The small bowel lamina propria normally houses abundant gut-associated lymphoid tissue comprising lymphocytes, plasma cells, and macrophages, as well as scattered eosinophils and neutrophils. Granulocytes are considered normal components of the lamina propria, provided they are not present in crypt or surface epithelium, whereas scattered intraepithelial lymphocytes can be normally present in villous epithelium (Fig. 1C). Although the acceptable number of “normal” intraepithelial lymphocytes has been reported to be as high as 40/100 enterocytes, more recent analyses have defined the upper limit of normal to be 20–25/100 enterocytes in hematoxylin and eosin (H&E)-stained sections and slightly more (25–35/100 enterocytes) when using an anti-CD3 immunohistochemical stain.1, 2, 3 Use of immunohistochemistry to detect intraepithelial lymphocytes is not recommended, as these stains are not superior to evaluation of H&E-stained sections for diagnosing celiac disease and may, in fact, lead to overdiagnosis of gluten sensitivity.⁴ Intraepithelial lymphocytes are more numerous on the lateral aspects of villi and diminish in number toward the villous tips.
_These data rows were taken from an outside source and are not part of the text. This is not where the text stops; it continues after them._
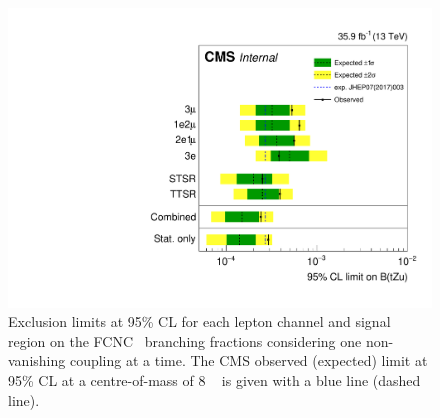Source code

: \begin{figure}[htbp]
	\centering
	\includegraphics[width=1.\linewidth]{6_Search/Figures/TOP-17-017_limitsZutStat.pdf}
	\caption{Exclusion limits at 95\% CL for each lepton channel and signal region on the FCNC \Zut\ branching fractions considering one non-vanishing coupling at a time. The CMS observed (expected) limit at 95\% CL at a centre-of-mass of 8 \TeV~\cite{Sirunyan:2017kkr} is given with a blue line (dashed line).}	
	\label{fig:exclusionlimitbrcomp}
\end{figure}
However, diseases characterized by increased intraepithelial lymphocytes, particularly celiac disease, show more intraepithelial lymphocytes in the villous tips.5, 6 Thus, analyzing villous tips for intraepithelial lymphocytes is a convenient way to determine whether or not they are increased. A count of 6 or more intraepithelial lymphocytes per 20 enterocytes at the villous tip is considered abnormal.6, 7, 8 Formal counting of intraepithelial lymphocytes is not necessary in most cases, as any increase is usually readily apparent upon careful observation. Of note, increased numbers of intraepithelial lymphocytes are normally present in epithelium overlying and adjacent to lymphoid aggregates, so care must be taken to avoid over-interpreting this finding.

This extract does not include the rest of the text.